▶ **Exercise description**
The lines you return should be those containing the string "currently", taken from the data below.

▶ **Available records**
***

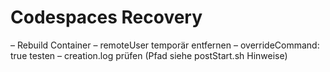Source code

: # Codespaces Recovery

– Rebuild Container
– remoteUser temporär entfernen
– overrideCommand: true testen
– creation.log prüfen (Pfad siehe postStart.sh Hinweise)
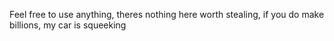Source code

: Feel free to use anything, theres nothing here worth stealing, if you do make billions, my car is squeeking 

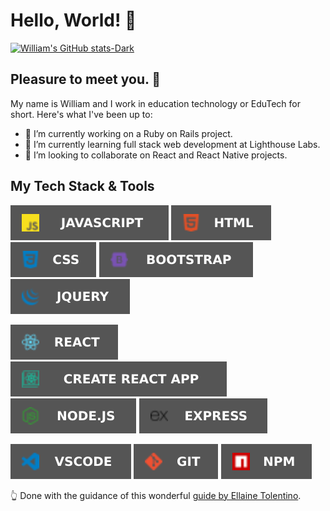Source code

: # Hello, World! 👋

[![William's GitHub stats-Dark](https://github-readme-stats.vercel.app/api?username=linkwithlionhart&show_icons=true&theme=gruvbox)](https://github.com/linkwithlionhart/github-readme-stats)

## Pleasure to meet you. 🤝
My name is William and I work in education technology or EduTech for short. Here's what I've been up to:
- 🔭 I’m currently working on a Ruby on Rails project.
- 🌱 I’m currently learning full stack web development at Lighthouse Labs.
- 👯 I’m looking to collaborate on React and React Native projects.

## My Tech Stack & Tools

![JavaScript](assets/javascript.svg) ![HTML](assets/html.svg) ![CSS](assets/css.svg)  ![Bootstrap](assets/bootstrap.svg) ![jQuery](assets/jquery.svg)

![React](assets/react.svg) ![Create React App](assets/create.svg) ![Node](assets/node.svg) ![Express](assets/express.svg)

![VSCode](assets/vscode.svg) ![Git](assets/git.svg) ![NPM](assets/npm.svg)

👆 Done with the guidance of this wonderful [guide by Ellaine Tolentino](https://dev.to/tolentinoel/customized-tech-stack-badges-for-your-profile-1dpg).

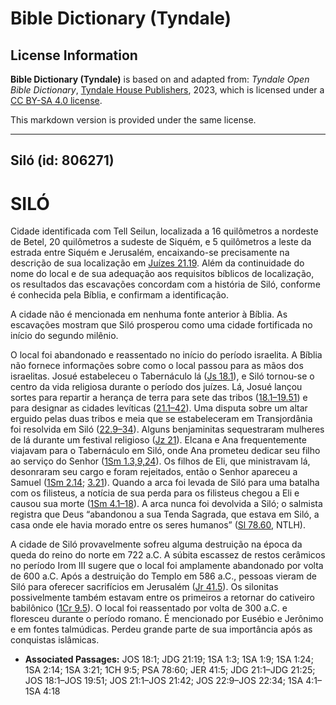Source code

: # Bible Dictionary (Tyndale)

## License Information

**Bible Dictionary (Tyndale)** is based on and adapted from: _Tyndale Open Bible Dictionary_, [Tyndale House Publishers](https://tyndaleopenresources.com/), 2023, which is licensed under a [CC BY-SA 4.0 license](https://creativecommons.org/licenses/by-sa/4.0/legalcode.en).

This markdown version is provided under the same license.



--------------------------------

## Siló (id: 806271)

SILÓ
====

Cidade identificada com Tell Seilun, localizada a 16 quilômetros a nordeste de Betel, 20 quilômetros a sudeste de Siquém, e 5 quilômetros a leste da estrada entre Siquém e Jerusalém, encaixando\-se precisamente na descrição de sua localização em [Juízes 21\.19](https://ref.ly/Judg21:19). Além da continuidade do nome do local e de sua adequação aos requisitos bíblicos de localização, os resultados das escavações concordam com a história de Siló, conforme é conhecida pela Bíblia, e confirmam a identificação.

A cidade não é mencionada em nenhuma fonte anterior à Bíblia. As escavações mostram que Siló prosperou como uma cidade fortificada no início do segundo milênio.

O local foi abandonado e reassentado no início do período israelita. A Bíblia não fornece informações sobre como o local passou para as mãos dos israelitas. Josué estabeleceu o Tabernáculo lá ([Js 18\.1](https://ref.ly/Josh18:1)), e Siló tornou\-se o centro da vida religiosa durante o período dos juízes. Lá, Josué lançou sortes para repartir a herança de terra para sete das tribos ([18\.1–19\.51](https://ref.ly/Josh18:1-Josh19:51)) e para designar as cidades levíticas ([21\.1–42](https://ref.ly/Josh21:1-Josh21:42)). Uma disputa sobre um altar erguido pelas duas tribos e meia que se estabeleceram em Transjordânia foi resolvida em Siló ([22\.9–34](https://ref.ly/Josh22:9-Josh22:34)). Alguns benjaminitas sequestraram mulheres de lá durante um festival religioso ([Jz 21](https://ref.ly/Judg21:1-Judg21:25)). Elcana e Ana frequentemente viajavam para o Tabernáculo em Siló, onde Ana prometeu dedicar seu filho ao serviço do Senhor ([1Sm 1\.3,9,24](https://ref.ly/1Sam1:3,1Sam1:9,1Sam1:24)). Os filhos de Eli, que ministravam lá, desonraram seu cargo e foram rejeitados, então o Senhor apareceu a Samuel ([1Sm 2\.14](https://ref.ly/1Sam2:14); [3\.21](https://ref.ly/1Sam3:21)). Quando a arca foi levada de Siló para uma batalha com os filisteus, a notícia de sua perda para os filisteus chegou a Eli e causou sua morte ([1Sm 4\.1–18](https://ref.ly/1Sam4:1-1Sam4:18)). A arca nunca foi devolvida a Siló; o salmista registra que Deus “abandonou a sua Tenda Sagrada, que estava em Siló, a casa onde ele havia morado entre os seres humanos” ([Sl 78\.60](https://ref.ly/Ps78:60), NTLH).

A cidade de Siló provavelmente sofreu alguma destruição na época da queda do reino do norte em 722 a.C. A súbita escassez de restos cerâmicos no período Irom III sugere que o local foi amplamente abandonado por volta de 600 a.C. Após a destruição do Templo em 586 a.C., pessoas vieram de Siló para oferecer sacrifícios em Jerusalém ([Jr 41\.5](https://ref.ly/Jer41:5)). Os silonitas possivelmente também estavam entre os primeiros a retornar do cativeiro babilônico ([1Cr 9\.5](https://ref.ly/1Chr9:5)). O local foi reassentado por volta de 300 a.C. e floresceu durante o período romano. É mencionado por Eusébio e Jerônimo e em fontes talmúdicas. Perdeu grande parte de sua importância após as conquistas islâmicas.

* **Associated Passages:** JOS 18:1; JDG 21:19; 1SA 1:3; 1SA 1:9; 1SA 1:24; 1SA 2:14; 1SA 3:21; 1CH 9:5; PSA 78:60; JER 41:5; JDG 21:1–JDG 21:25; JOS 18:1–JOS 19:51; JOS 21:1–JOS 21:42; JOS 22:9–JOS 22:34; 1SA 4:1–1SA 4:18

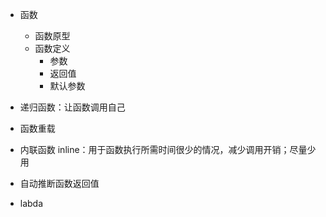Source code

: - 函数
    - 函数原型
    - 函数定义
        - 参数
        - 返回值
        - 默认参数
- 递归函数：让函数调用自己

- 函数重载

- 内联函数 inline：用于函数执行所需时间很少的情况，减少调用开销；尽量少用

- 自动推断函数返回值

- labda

***

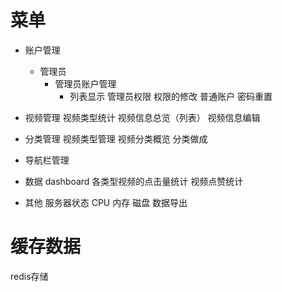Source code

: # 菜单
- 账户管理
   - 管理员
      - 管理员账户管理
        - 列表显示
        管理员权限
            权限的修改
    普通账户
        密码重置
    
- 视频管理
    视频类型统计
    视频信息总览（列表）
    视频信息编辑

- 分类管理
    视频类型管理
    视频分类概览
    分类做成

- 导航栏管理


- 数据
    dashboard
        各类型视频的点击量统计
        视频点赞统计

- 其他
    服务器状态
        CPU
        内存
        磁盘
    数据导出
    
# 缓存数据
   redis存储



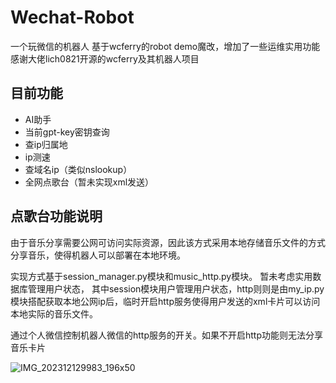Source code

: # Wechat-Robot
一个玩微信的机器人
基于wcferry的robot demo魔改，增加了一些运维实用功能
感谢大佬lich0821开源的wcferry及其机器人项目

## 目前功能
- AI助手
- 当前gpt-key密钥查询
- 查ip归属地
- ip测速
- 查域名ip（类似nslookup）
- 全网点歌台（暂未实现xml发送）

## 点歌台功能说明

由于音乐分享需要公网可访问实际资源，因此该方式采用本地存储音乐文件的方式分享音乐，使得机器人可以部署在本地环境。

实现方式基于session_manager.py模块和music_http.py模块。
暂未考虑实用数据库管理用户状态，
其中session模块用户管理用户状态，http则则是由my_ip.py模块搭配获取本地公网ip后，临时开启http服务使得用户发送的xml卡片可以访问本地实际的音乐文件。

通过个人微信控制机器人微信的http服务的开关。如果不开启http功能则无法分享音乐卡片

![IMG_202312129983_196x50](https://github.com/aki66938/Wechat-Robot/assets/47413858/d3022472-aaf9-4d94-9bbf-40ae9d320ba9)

***

▶ **Solution to the problem**
- 🔭 I’m currently working on a Ruby on Rails project.
- 🌱 I’m currently learning full stack web development at Lighthouse Labs.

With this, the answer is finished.